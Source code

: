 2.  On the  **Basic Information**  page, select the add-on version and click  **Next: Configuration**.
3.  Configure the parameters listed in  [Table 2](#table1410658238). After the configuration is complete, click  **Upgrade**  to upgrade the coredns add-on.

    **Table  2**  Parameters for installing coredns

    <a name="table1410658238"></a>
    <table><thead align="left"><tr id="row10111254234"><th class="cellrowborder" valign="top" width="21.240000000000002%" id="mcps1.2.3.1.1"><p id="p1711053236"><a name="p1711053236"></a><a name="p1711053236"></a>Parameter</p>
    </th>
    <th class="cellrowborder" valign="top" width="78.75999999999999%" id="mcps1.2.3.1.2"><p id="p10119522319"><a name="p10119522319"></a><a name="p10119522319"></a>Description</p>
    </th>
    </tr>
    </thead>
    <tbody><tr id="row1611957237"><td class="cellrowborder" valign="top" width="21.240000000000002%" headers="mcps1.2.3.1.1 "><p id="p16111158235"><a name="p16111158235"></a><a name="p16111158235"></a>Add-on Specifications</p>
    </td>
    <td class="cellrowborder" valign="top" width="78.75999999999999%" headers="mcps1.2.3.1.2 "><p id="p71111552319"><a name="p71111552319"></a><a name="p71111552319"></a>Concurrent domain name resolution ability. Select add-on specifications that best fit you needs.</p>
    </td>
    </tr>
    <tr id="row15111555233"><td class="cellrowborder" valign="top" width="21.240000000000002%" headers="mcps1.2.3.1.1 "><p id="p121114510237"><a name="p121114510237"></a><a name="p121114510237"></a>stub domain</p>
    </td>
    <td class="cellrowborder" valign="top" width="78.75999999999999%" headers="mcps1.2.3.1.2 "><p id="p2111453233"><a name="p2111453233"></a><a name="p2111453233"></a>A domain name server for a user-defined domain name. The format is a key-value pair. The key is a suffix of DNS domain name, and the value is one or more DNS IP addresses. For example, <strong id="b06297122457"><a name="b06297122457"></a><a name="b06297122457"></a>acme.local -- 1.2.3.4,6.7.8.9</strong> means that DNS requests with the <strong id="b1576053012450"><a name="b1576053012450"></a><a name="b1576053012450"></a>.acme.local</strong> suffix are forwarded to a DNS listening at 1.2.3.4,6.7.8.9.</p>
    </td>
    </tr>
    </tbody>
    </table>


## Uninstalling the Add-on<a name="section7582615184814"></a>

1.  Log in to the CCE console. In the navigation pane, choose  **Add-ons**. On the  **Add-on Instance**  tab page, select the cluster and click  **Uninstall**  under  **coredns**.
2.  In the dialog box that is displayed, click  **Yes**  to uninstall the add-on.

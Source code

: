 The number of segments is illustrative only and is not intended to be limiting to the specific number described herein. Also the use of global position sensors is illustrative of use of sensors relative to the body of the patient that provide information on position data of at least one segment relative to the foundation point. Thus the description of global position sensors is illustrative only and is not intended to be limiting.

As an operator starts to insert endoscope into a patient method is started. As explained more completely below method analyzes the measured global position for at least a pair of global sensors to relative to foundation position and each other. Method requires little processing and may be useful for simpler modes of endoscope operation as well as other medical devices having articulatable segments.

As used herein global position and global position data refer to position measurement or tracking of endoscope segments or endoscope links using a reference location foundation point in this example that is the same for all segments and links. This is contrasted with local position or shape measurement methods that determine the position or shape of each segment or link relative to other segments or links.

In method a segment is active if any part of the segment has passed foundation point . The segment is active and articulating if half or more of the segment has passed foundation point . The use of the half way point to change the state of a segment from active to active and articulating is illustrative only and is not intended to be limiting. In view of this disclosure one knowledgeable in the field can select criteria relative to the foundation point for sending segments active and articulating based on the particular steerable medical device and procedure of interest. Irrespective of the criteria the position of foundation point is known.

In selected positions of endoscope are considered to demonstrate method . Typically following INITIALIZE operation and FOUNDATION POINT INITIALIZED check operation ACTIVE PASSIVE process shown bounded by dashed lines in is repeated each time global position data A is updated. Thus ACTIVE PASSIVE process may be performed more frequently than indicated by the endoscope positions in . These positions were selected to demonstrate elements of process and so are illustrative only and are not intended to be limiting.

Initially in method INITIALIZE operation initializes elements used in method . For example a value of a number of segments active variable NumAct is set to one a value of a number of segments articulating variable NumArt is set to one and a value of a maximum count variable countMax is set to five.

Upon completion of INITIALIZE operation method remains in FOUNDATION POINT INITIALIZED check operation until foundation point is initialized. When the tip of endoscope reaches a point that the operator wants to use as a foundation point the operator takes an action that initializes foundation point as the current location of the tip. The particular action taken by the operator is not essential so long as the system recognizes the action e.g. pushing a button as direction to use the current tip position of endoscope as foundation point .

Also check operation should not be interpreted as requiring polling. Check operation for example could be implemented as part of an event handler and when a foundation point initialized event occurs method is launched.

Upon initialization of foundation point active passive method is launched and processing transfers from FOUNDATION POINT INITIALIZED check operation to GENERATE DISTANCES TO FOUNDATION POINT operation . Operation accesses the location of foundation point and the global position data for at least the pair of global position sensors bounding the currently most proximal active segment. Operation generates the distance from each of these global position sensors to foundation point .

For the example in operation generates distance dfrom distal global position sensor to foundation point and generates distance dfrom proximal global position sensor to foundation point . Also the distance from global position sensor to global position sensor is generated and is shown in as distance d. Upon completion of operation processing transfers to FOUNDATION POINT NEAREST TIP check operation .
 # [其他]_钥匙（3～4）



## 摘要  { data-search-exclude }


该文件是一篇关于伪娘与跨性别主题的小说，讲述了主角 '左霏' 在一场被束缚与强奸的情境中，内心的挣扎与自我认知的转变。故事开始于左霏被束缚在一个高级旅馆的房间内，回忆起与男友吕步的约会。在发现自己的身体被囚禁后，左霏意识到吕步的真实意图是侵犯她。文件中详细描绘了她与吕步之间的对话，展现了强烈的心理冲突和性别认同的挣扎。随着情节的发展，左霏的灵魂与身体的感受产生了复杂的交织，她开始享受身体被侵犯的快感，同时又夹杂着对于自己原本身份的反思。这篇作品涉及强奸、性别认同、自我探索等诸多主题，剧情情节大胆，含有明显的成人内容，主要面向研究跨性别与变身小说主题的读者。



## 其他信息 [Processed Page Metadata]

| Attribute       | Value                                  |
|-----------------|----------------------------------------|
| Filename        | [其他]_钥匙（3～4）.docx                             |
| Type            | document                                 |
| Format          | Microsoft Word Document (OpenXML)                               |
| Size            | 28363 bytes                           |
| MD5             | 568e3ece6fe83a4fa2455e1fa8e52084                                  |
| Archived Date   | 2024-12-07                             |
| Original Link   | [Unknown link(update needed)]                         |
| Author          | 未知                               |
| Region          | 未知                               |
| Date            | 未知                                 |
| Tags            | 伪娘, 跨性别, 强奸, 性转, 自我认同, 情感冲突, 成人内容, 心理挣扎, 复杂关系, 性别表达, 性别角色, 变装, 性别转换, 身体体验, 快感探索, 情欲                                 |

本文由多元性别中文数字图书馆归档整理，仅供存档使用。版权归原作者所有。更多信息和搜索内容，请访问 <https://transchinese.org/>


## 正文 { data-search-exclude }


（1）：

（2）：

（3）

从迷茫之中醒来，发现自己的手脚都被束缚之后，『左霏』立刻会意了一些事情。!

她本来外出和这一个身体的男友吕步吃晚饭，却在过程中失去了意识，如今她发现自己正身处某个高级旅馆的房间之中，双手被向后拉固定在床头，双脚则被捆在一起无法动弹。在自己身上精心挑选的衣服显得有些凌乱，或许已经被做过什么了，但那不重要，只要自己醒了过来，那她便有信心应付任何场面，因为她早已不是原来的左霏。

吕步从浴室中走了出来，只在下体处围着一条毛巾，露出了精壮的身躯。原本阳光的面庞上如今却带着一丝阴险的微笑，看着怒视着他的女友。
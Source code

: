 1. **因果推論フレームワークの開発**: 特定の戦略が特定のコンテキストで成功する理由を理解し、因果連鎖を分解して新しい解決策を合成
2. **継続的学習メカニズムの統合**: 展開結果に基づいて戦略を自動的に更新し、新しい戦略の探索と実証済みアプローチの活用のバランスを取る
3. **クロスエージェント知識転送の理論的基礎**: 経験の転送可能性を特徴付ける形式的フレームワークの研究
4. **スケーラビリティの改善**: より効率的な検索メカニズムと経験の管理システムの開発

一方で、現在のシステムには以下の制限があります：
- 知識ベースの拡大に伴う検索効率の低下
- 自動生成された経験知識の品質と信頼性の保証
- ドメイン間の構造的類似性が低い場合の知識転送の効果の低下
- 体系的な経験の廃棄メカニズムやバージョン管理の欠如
⁂
TASK STATEMENT:
Where the string "thead" occurs in the data, return the whole line.

REPLY TO THE EXERCISE:
    <table><thead align="left"><tr id="row10111254234"><th class="cellrowborder" valign="top" width="21.240000000000002%" id="mcps1.2.3.1.1"><p id="p1711053236"><a name="p1711053236"></a><a name="p1711053236"></a>Parameter</p>
    </thead>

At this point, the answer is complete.